When Picasso moved to Paris permanently, in 1904, sex entered the pictures. The weight of bodies, the forms made with caressing gestures of the arm, and the erotic combination of the female nude and the primitive mask are all in play in drawings like Study of Seated Female Nude and other sketches (recto) (1906), a palimpsest of poses in blue and black ink. If his women have odd proportions and abstracted, angular buttocks, it is because they, unlike the studied Barcelona sketches, are not academic—these were drawn from life, with a ravenous impatience for experiences only obtained outside of the classroom.
Other drawings speak to the experience of collegiality. By 1907 he was working on Les Demoiselles d’Avignon and famously “borrowed” two ancient Iberian heads from the Louvre with his friend the artist Guillaume Apollinaire; these were later returned to the museum. Yellow Nude (Study for Les Demoiselles d’Avignon) (1907) came out of that prank, but this bold yellow woman standing with arms akimbo and a masklike head is equally indebted to the Primitivist fantasies of Paul Gauguin.
Post Demoiselles, the Cubist Picasso begins in earnest. His Nudes in a Forest, from early 1908, is a confident take on Cézanne’s Bathers. He tracks Cézanne (who died in 1906) through a series of still-life studies in blue and brown gouache (Still Life With Chocolate Pot, 1909) and arrives at some startling papier collé and charcoal pieces, like The Cup of Coffee (1913), a collage of wallpaper, white chalk, charcoal and other cutout materials in which the letter E becomes a lute, then a cup of coffee. The piece speaks to the transformative properties of materials and language, but does so lightly, playfully.
Historically, we tend to know two Picassos, one all slashed thick lines, curves and volumes, and the other idealizing, delicate and seen as classical by his contemporaries. The Frick show makes a case for yet another, lesser-known Picasso, one whose photographic realism came from drawings from photographs, as in the Portrait of Madame Georges Wildenstein (1918). Here Picasso is looking at Ingres—his crisp, refined lines, and pencil-on-paper’s paper-thin perfection.
Finally, from Picasso’s Ballet Russes phase, there’s Two Ballet Dancers (1919), a comical take on the desire and artifice inherent to performance. Two ballerinas—all breasts, big hands and flaring nostrils—take the stage, a sexualized tribute to Degas’s favorite subject. These women are no “stage rats,” though—they are muscular-armed and thick-waisted, as solid and monumental as elephants. You get the feeling that this is Picasso’s type—one Ballet Russes dancer, Olga Khokhlova, would become his first wife.

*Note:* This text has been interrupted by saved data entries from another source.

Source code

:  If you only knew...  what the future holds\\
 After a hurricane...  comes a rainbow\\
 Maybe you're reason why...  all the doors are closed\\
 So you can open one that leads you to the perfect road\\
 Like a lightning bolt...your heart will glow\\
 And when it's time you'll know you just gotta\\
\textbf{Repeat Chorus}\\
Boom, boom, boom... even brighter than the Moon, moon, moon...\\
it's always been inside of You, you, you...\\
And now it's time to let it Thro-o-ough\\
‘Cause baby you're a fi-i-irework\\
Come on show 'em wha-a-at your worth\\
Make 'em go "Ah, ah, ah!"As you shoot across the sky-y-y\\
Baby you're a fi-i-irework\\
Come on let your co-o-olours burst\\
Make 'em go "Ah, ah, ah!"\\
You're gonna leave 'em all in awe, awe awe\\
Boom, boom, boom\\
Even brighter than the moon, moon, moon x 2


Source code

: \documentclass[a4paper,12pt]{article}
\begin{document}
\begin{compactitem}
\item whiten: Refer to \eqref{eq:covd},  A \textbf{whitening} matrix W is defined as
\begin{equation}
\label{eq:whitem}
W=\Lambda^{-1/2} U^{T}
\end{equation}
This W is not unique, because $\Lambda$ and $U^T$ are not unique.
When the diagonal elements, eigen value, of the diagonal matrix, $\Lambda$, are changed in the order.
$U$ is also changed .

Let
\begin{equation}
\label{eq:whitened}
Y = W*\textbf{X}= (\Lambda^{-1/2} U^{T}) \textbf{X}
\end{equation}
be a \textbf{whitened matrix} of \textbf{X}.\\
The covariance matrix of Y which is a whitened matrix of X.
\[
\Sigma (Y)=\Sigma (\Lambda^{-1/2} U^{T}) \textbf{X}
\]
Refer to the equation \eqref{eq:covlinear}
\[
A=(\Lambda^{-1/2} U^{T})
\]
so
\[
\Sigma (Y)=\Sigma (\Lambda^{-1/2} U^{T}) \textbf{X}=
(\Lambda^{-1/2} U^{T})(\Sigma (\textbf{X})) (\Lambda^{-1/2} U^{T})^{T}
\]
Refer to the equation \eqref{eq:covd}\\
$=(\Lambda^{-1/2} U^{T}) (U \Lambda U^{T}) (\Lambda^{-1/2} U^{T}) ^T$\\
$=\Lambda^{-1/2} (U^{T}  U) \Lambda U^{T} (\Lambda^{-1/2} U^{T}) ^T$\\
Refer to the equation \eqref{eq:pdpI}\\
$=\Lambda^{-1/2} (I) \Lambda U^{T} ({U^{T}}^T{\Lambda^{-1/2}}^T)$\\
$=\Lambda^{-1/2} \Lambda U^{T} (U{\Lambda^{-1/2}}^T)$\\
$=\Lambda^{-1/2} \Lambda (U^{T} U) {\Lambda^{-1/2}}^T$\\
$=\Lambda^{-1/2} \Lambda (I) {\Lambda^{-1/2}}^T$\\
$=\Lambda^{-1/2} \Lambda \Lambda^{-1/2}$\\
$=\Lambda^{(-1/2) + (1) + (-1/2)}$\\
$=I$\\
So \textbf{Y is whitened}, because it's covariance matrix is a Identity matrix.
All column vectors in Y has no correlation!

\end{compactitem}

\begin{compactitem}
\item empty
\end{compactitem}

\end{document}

A final room of drawings from a 1921 stay in Fontainebleau, where he, Olga and their new baby, Paulo, spent the summer, gives us big sentimental graphite heads in pastel and charcoal. Here, Picasso is channeling Renoir, and is at his most simplified, calm and “timeless.” These pieces represent a tranquil period for the artist. He’d made the transition from the precocious child of a drawing teacher to a 40-year-old man with a wife and child of his own, drawing constantly. He would continue to do so until his death some 50 years later.
Organized by Susan Grace Galassi of the Frick and Marilyn McCully, an independent scholar, with Andrew Robison of the National Gallery of Art, the show manages to conjure a Picasso more familiar from European museum collections than from American blockbusters. The exhibition’s larger thesis is that innovation, and specifically Modernism, emerges from a thorough engagement with the past; this seems a fitting lesson for a show about a canonical artist who still, it would seem, has a few new tricks to teach us.